*INSTRUCTIONS TO FOLLOW*. Look through the data below and extract, unchanged, the lines from the one that contains "Scenariu utilizare facultate are profesor nou cu" to the one that contains "2. Incercare de eliminare duplicate", both included.

*INPUT DATA*.

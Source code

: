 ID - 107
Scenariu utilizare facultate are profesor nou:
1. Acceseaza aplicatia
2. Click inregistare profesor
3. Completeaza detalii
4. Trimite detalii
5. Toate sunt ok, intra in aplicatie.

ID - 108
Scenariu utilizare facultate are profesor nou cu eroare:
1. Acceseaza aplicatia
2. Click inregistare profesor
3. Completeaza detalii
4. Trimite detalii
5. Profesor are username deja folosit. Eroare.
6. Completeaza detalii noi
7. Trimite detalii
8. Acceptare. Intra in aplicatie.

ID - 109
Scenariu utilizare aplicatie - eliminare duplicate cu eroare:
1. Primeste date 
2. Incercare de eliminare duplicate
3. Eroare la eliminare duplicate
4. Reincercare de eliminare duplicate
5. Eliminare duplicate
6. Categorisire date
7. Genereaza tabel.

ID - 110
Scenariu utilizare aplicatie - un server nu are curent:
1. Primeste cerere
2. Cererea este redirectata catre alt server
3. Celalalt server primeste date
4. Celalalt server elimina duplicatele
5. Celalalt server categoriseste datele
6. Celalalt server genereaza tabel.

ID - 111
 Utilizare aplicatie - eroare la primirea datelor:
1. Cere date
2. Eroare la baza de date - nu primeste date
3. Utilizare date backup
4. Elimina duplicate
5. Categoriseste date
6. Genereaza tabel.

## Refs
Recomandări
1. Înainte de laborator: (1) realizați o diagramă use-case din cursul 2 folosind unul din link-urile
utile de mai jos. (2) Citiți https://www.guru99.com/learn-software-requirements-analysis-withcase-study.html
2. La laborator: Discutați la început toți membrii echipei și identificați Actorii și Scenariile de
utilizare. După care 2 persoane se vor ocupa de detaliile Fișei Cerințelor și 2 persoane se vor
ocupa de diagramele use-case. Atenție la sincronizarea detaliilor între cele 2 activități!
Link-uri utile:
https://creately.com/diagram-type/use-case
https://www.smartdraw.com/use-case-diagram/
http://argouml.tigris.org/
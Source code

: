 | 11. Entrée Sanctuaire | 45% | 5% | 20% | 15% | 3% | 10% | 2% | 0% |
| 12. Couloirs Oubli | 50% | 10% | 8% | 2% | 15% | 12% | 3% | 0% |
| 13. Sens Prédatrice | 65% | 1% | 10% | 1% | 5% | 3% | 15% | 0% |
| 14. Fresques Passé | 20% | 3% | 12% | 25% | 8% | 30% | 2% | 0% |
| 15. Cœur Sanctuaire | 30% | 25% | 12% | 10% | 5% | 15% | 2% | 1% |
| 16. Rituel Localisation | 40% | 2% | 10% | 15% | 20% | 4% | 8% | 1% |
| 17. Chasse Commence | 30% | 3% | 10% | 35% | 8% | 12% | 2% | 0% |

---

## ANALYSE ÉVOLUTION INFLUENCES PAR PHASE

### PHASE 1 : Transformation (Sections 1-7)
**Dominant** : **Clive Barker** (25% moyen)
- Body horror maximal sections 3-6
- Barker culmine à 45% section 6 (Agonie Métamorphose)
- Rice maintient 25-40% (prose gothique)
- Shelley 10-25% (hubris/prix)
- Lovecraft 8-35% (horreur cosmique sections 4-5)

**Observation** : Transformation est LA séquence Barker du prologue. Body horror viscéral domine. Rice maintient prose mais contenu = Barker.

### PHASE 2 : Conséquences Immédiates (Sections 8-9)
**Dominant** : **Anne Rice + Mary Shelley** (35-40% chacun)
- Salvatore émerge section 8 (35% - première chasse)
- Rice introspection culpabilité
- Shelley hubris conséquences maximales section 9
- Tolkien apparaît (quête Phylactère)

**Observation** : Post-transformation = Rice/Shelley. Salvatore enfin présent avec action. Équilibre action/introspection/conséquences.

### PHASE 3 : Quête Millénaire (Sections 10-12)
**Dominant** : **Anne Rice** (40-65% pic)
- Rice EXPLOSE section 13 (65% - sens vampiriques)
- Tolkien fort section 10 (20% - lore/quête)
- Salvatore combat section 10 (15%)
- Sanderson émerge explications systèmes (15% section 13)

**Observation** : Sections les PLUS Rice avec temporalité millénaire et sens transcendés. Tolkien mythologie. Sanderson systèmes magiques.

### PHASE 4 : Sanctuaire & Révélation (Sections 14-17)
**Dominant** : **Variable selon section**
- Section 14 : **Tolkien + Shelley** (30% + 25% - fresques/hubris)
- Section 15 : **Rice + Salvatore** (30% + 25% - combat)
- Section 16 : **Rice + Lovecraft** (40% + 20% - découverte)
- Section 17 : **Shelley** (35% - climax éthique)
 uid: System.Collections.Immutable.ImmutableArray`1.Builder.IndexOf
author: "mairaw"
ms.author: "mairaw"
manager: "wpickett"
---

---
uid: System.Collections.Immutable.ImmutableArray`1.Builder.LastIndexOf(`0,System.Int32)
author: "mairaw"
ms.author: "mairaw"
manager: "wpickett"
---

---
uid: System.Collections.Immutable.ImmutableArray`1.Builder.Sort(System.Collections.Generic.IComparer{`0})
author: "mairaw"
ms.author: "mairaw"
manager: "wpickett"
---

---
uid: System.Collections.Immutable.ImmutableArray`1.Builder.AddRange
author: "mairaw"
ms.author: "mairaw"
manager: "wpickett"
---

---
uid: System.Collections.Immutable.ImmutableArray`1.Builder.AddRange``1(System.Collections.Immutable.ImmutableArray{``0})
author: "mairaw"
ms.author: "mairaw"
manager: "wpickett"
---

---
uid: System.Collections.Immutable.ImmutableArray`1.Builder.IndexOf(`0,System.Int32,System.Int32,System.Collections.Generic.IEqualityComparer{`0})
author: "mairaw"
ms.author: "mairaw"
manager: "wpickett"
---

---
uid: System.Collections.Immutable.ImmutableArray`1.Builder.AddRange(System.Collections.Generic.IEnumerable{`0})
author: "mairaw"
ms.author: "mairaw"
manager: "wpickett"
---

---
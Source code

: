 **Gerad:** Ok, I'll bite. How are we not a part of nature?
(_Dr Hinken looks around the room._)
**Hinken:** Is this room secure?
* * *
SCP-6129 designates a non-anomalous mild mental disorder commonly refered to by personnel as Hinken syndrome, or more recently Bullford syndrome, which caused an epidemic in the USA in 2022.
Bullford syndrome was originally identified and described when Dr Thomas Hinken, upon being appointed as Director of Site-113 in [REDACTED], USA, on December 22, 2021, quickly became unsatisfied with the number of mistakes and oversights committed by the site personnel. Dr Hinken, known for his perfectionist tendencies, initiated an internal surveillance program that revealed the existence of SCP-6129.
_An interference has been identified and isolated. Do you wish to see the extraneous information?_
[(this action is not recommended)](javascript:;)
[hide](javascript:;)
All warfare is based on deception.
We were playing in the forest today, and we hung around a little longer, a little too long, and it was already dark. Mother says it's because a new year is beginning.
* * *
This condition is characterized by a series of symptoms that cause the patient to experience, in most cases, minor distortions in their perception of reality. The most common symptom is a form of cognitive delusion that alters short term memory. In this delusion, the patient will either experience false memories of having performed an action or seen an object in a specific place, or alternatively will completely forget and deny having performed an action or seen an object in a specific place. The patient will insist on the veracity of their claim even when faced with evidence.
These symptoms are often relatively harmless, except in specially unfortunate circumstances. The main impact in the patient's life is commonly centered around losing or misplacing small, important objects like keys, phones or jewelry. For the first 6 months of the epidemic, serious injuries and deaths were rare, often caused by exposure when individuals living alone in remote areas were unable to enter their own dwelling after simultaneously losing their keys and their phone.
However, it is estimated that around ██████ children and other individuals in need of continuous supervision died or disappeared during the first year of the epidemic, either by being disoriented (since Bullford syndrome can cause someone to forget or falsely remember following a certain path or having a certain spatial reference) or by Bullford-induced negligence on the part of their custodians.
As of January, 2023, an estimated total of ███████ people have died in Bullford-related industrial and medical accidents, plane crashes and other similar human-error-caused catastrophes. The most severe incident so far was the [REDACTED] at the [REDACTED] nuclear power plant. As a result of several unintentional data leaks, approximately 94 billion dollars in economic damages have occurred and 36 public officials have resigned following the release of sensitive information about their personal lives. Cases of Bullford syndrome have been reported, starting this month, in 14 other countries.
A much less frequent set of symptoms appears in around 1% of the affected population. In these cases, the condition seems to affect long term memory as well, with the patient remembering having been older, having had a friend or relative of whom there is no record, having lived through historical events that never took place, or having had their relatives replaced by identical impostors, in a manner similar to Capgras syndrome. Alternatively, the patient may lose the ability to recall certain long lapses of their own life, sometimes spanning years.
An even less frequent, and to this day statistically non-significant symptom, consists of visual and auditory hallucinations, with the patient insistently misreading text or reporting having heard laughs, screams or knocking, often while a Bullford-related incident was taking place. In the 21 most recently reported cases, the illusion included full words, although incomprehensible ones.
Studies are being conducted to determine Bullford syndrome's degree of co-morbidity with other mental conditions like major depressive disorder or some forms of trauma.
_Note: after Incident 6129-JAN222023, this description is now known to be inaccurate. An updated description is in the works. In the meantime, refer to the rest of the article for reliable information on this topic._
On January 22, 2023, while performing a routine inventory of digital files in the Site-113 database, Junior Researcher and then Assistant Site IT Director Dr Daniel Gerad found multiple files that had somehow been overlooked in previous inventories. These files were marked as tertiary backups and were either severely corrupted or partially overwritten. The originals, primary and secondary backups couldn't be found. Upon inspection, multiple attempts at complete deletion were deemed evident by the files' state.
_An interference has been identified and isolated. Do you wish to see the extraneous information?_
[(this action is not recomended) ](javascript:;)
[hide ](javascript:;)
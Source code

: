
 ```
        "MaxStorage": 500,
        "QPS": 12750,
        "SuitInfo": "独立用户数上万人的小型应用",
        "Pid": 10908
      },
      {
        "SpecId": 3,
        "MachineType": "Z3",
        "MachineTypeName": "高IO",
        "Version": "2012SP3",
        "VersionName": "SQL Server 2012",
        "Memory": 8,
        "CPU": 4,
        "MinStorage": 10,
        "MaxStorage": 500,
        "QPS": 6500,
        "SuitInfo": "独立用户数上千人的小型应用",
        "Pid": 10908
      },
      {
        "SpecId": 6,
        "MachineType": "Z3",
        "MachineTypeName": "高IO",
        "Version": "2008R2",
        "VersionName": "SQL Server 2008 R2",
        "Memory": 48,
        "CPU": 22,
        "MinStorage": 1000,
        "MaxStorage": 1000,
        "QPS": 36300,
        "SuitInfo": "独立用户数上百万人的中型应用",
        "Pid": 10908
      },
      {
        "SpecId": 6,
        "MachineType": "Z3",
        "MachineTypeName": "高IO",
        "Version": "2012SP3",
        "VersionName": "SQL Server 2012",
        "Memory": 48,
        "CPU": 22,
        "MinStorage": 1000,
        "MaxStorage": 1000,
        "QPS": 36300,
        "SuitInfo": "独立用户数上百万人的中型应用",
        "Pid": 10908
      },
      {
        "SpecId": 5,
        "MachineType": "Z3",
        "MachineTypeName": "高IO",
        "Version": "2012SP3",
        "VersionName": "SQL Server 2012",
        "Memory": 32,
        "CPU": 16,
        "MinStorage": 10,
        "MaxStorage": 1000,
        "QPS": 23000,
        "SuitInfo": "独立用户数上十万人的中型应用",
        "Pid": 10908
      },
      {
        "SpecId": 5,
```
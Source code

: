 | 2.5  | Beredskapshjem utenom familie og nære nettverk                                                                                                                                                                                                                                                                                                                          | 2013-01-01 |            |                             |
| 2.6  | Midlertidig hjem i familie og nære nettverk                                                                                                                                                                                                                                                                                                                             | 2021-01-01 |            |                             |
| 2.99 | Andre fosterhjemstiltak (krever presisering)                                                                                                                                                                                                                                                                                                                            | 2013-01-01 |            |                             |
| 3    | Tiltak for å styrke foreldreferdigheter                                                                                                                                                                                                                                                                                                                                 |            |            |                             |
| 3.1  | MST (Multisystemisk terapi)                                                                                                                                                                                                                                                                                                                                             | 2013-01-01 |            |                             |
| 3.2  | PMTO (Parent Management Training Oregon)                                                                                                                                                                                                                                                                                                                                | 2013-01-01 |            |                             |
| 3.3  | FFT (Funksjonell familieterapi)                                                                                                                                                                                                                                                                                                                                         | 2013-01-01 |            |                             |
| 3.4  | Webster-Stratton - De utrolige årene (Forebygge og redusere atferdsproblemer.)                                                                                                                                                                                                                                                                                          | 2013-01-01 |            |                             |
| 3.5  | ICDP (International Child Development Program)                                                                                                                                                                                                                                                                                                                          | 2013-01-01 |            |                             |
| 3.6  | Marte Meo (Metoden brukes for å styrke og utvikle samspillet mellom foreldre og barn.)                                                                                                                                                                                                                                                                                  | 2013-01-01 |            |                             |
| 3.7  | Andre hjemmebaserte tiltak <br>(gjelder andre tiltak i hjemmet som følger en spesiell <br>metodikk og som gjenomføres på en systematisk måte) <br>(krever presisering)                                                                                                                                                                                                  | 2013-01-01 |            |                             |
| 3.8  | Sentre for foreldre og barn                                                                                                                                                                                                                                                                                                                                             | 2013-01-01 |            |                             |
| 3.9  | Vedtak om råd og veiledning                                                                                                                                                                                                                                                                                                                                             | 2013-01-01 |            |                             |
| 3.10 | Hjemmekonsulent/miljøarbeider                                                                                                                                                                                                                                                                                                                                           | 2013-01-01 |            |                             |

*ANSWER BOX*.
Scenariu utilizare facultate are profesor nou cu eroare:
1. Acceseaza aplicatia
2. Click inregistare profesor
3. Completeaza detalii
4. Trimite detalii
5. Profesor are username deja folosit. Eroare.
6. Completeaza detalii noi
7. Trimite detalii
8. Acceptare. Intra in aplicatie.

ID - 109
Scenariu utilizare aplicatie - eliminare duplicate cu eroare:
1. Primeste date 
2. Incercare de eliminare duplicate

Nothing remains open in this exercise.